Et plus important encore : qu’est-ce que l’Europe ? Son histoire ne date pas de quelques décennies. L’Europe a plus de deux millénaires. L’Europe est née de l’héritage des anciens Grecs, Romains et chrétiens. Ce sont nos racines, nous grandissons à partir d’elles, nous ne pouvons pas nous en couper.

Il n’y a pas d’Europe sans cathédrales gothiques élancées ni édifices d’universités. L’Europe s’est toujours envolée sur les ailes de la foi et de la raison. Et le modèle universitaire d’éducation qui a été créé en Europe s’est répandu dans le monde entier.

Cela s’est produit parce que l’université européenne était un espace de discussion et d’affrontement d’idées opposées – l’environnement le plus propice à la poursuite de la vérité.

Il ne devrait y avoir aucune place en Europe pour la censure ou l’endoctrinement idéologique. Nous avons déjà vécu cela dans le passé, lorsque les autorités communistes nous disaient quoi penser. Cela a également été vécu par les Allemands à l’époque d’Hitler, lorsque les livres d’auteurs libres-penseurs étaient brûlés.

L’Europe devrait être une cathédrale du bien et une université de la vérité !

Ici aussi, il convient de souligner que diverses interdictions, décisions arbitraires sur ce qui peut et ne peut pas être présenté dans les murs des universités ainsi que le politiquement correct sapent la mission éternelle de l’académie : la recherche de la vérité.

Et tout comme nous protégeons notre patrimoine matériel, nous devons également protéger notre patrimoine spirituel, qui se compose de dizaines de traditions culturelles et linguistiques différentes. La force de l’Europe au cours des siècles a été sa diversité. Nous partageons des valeurs communes, mais chaque nation a sa propre identité. Le Gleichschalten – la uravnilovka – est une route vers nulle part.

L’Allemagne et la France sont deux acteurs centraux en Europe.
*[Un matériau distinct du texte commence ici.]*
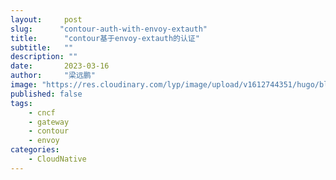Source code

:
 ```yaml
---
layout:     post 
slug:      "contour-auth-with-envoy-extauth"
title:      "contour基于envoy-extauth的认证"
subtitle:   ""
description: ""
date:       2023-03-16
author:     "梁远鹏"
image: "https://res.cloudinary.com/lyp/image/upload/v1612744351/hugo/blog.github.io/pexels-bruno-cervera-6032877.jpg"
published: false
tags:
    - cncf
    - gateway
    - contour
    - envoy
categories: 
    - CloudNative
---    
```


# 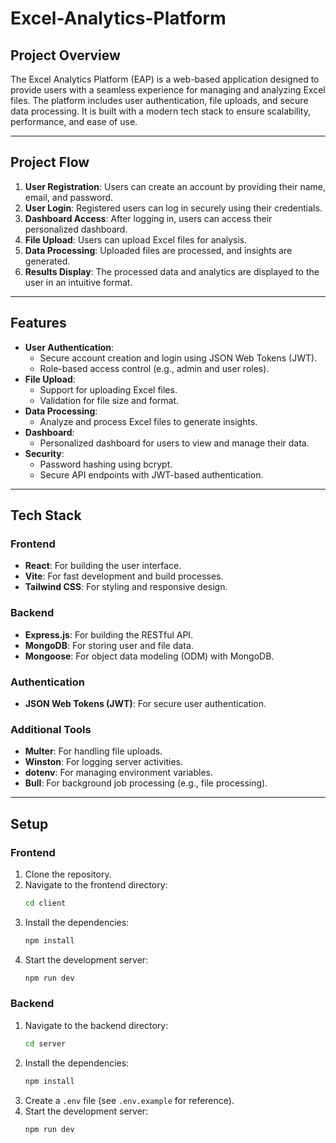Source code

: # Excel-Analytics-Platform

## Project Overview
The Excel Analytics Platform (EAP) is a web-based application designed to provide users with a seamless experience for managing and analyzing Excel files. The platform includes user authentication, file uploads, and secure data processing. It is built with a modern tech stack to ensure scalability, performance, and ease of use.

---

## Project Flow
1. **User Registration**: Users can create an account by providing their name, email, and password.
2. **User Login**: Registered users can log in securely using their credentials.
3. **Dashboard Access**: After logging in, users can access their personalized dashboard.
4. **File Upload**: Users can upload Excel files for analysis.
5. **Data Processing**: Uploaded files are processed, and insights are generated.
6. **Results Display**: The processed data and analytics are displayed to the user in an intuitive format.

---

## Features
- **User Authentication**:
  - Secure account creation and login using JSON Web Tokens (JWT).
  - Role-based access control (e.g., admin and user roles).
- **File Upload**:
  - Support for uploading Excel files.
  - Validation for file size and format.
- **Data Processing**:
  - Analyze and process Excel files to generate insights.
- **Dashboard**:
  - Personalized dashboard for users to view and manage their data.
- **Security**:
  - Password hashing using bcrypt.
  - Secure API endpoints with JWT-based authentication.

---

## Tech Stack
### Frontend
- **React**: For building the user interface.
- **Vite**: For fast development and build processes.
- **Tailwind CSS**: For styling and responsive design.

### Backend
- **Express.js**: For building the RESTful API.
- **MongoDB**: For storing user and file data.
- **Mongoose**: For object data modeling (ODM) with MongoDB.

### Authentication
- **JSON Web Tokens (JWT)**: For secure user authentication.

### Additional Tools
- **Multer**: For handling file uploads.
- **Winston**: For logging server activities.
- **dotenv**: For managing environment variables.
- **Bull**: For background job processing (e.g., file processing).

---

## Setup

### Frontend
1. Clone the repository.
2. Navigate to the frontend directory:
   ```bash
   cd client
   ```
3. Install the dependencies:
   ```bash
   npm install
   ```
4. Start the development server:
   ```bash
   npm run dev
   ```

### Backend
1. Navigate to the backend directory:
   ```bash
   cd server
   ```
2. Install the dependencies:
   ```bash
   npm install
   ```
3. Create a `.env` file (see `.env.example` for reference).
4. Start the development server:
   ```bash
   npm run dev
   ```
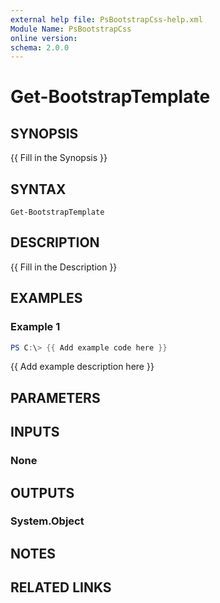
 ```yaml
---
external help file: PsBootstrapCss-help.xml
Module Name: PsBootstrapCss
online version:
schema: 2.0.0
---
```


# Get-BootstrapTemplate

## SYNOPSIS
{{ Fill in the Synopsis }}

## SYNTAX

```
Get-BootstrapTemplate
```

## DESCRIPTION
{{ Fill in the Description }}

## EXAMPLES

### Example 1
```powershell
PS C:\> {{ Add example code here }}
```

{{ Add example description here }}

## PARAMETERS

## INPUTS

### None

## OUTPUTS

### System.Object
## NOTES

## RELATED LINKS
Au cours des 75 années entre 1870 et 1945, ils se sont livré trois guerres – ce n’est qu’après la dernière qu’est venue la réconciliation. Cette réconciliation porte aujourd’hui ses fruits dans les relations politiques particulières entre Berlin et Paris. Cette sensibilité mutuelle particulière aux logiques et aux sensibilités des deux capitales est née d’un passé tragique.

Dans un souci d’équilibre européen, mais aussi en raison d’un passé beaucoup plus tragique, le même modèle de sensibilité mutuelle à la logique et aux intérêts de Varsovie s’impose. Aujourd’hui, à Varsovie, nous n’avons pas le sens de cette sensibilité. Les bases de cette réconciliation ont été posées par deux grands Européens : Charles de Gaulle et Konrad Adenauer. Tous deux voulaient construire une paix durable en Europe.

Ils ont compris que le respect mutuel et la connaissance des racines de l’Autre étaient des conditions préalables à la coopération. Le chancelier Adenauer a déclaré : « Si nous nous détournons maintenant des sources de notre civilisation européenne, née du christianisme, il nous est impossible de ne pas échouer à essayer de reconstruire l’unité de la vie européenne. C’est le seul moyen efficace de maintenir la paix ».

Le général de Gaulle était également profondément conscient à la fois du grand héritage culturel de l’Europe et des horreurs de la « guerre interne. » De Gaulle disait : « Dante, Goethe, Chateaubriand appartiennent à toute l’Europe dans la mesure même où ils étaient, respectivement et éminemment, italien, allemand et français. Ils n’auraient pas beaucoup servi l’Europe s’ils avaient été des apatrides et s’ils avaient pensé, écrit en quelque espéranto ou volapük intégrés… »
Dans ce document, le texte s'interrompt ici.